**Problem requirements**:
Of the entries below, return exactly those lines that fall between the one containing "- Lighter colors" and the one containing "For a more detailed", the two end lines included.
Start of Stored data
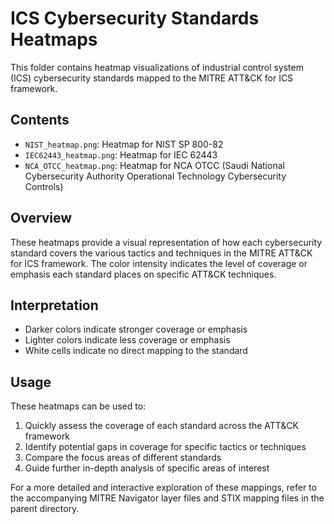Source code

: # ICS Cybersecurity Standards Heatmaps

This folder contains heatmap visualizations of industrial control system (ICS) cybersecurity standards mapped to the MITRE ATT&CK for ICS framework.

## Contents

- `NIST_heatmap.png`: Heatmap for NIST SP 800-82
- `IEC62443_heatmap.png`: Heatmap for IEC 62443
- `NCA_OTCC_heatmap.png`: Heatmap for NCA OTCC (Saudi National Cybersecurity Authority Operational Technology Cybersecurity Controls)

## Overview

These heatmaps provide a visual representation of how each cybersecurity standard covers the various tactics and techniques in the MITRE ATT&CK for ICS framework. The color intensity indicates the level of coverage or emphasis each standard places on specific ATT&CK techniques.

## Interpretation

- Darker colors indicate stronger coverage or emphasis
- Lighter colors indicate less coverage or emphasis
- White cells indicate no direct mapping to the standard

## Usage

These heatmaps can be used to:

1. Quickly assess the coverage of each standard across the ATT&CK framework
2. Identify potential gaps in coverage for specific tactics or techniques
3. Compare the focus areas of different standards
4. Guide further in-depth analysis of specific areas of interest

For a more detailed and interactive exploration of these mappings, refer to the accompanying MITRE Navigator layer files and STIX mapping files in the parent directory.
End of Stored data
Start of Stored data
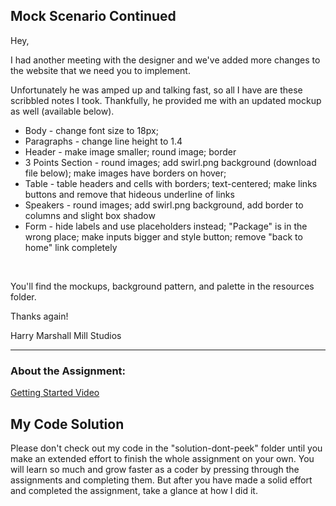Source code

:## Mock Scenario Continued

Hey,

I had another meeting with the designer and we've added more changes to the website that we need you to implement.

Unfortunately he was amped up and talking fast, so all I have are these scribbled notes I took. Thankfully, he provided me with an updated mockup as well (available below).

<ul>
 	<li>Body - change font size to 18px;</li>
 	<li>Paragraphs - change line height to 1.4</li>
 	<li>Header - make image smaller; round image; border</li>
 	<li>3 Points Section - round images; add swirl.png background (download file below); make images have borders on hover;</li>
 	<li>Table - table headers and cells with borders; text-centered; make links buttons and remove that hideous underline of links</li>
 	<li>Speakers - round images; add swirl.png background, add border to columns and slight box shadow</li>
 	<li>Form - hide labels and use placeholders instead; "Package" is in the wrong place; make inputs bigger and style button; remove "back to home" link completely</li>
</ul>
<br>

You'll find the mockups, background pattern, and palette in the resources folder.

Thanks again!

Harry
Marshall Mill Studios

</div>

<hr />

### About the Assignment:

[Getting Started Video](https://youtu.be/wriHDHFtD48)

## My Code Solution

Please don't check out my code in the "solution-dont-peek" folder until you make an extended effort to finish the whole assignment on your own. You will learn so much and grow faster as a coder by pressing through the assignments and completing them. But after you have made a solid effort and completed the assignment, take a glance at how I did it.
End of Stored data
Start of Stored data
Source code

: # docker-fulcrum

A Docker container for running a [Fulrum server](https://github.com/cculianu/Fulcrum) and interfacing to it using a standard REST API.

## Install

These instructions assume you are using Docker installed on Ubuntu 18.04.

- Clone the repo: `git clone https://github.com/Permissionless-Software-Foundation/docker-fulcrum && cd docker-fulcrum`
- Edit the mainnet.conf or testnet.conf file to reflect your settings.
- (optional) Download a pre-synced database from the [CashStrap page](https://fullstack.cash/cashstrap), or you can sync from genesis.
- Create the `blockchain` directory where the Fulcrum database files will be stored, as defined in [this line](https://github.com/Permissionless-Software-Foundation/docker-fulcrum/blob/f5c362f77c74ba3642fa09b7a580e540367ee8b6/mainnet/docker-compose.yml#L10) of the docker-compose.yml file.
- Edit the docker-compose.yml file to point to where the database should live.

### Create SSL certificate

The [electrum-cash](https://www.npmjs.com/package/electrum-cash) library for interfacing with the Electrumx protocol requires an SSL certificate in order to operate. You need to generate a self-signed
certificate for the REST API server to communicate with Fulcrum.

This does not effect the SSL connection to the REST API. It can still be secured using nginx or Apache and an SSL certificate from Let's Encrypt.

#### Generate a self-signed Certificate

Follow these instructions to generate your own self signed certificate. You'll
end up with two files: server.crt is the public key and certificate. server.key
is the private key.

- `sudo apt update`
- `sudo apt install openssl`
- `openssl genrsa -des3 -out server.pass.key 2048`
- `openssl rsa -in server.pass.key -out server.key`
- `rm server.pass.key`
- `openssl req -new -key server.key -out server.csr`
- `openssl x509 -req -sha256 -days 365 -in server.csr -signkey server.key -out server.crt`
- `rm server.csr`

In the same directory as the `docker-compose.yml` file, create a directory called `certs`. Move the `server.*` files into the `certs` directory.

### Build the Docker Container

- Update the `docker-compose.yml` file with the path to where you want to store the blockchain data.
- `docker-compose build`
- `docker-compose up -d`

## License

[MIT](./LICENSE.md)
End of Stored data
**Response to this exercise**:
- Lighter colors indicate less coverage or emphasis
- White cells indicate no direct mapping to the standard

## Usage

These heatmaps can be used to:

1. Quickly assess the coverage of each standard across the ATT&CK framework
2. Identify potential gaps in coverage for specific tactics or techniques
3. Compare the focus areas of different standards
4. Guide further in-depth analysis of specific areas of interest

For a more detailed and interactive exploration of these mappings, refer to the accompanying MITRE Navigator layer files and STIX mapping files in the parent directory.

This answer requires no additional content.